#### EXTRACTED DATA

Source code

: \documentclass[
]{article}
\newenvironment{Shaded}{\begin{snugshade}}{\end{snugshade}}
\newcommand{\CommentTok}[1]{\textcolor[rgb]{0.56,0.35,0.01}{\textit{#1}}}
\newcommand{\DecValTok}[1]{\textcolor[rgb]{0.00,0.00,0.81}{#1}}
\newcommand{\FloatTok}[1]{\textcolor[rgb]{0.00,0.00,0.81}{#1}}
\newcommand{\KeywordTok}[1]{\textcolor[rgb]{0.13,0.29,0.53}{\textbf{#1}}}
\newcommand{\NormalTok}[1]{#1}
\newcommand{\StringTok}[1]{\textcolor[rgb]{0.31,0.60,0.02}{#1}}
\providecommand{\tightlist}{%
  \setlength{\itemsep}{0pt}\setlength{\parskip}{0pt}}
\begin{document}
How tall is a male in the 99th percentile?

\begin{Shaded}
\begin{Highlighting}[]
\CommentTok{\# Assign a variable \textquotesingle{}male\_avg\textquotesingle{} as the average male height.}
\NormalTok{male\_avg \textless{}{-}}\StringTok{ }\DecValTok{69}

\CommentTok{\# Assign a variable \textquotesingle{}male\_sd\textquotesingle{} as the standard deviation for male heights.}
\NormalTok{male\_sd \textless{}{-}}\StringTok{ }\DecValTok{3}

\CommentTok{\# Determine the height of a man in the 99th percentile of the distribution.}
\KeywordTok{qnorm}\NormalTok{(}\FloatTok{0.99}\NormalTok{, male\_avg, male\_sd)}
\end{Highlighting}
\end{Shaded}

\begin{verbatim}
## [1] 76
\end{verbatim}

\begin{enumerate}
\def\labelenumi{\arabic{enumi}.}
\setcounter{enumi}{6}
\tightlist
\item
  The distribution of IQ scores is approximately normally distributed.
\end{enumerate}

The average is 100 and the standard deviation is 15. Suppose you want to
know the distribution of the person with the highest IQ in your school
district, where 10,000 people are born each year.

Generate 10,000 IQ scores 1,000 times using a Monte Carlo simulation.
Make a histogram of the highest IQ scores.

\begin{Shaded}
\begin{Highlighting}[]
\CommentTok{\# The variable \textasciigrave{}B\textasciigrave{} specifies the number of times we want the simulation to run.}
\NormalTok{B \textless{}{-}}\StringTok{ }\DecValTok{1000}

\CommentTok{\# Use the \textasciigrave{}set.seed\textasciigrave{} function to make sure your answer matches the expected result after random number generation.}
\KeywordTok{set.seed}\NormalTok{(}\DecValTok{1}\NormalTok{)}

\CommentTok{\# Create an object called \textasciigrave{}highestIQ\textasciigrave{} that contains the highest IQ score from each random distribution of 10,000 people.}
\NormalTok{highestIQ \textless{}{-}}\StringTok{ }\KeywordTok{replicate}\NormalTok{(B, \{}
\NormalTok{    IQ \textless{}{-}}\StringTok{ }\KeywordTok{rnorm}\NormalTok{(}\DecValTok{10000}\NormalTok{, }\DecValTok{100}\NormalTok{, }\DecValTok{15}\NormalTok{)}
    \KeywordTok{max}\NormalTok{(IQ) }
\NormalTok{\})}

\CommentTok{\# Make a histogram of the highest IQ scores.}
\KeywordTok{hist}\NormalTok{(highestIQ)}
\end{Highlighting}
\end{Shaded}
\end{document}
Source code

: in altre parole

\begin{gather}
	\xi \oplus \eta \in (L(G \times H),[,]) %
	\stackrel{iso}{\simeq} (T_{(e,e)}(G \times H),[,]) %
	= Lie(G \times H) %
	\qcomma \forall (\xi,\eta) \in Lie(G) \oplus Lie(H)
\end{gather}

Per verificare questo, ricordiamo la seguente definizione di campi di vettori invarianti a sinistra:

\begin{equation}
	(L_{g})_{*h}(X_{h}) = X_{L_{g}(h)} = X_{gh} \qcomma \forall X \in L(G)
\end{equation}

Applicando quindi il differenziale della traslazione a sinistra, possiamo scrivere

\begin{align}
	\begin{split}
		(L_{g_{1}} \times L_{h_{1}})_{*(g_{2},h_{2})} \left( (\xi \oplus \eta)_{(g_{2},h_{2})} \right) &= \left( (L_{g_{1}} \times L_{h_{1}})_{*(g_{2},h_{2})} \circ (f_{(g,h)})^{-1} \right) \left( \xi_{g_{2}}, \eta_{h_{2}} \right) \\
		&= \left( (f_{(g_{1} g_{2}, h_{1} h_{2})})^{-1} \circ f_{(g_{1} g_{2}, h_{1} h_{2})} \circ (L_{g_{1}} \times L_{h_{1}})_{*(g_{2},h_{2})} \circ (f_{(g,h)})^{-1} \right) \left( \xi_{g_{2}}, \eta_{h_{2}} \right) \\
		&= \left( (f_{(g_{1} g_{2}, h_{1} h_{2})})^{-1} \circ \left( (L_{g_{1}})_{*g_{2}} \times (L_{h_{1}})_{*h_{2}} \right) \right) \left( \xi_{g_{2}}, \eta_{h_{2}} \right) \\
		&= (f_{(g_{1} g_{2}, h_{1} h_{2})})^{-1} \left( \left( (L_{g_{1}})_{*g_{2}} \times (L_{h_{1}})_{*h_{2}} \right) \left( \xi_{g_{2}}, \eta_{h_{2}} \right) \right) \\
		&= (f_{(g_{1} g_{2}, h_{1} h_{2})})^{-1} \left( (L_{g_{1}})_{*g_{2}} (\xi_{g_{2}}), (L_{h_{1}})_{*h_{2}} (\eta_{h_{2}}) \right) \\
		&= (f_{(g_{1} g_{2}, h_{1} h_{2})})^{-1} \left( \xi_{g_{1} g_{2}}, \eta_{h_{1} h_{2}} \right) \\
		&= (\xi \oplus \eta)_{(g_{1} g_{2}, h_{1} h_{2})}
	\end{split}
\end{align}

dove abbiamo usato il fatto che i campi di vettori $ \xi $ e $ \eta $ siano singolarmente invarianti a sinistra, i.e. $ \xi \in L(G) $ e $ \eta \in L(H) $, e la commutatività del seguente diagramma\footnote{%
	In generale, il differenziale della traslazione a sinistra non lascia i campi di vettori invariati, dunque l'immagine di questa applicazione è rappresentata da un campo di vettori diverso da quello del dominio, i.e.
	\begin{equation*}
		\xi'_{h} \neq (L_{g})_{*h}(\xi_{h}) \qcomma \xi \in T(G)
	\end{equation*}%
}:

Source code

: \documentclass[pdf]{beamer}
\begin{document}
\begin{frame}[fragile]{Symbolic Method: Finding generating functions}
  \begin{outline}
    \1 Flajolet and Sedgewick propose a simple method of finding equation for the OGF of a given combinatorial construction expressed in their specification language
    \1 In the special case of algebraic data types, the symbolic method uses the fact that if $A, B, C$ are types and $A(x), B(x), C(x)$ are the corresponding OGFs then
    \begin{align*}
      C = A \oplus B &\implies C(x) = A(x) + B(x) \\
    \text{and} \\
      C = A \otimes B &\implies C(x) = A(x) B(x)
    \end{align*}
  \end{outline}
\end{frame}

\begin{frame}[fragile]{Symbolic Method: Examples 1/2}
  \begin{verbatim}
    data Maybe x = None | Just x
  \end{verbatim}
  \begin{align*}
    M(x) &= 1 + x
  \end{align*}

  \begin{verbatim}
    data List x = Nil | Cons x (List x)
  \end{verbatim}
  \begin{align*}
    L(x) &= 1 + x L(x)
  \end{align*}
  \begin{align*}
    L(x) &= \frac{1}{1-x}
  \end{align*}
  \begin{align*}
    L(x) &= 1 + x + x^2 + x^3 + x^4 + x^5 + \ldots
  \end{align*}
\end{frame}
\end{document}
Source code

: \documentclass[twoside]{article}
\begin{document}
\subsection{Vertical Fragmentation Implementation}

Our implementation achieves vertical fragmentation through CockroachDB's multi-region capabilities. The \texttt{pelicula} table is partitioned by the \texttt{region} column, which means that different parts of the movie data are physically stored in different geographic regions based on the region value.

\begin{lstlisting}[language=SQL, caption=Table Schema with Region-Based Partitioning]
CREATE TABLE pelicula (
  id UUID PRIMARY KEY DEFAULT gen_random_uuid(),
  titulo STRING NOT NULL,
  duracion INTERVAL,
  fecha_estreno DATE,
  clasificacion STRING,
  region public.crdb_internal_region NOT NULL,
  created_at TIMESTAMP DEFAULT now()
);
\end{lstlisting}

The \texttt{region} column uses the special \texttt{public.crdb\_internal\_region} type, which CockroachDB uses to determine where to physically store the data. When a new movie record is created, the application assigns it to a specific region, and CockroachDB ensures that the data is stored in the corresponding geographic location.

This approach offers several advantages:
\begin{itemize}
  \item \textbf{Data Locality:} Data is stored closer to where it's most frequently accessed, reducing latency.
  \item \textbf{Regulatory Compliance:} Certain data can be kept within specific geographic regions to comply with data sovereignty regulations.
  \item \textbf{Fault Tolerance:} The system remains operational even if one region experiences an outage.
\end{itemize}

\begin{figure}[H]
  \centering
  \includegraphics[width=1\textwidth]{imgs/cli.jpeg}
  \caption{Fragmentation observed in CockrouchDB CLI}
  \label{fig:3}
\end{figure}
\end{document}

########

All lines that contain the word "standard" must be copied from the records above.

** ANSWER BOX **
\CommentTok{\# Assign a variable \textquotesingle{}male\_sd\textquotesingle{} as the standard deviation for male heights.}
The average is 100 and the standard deviation is 15. Suppose you want to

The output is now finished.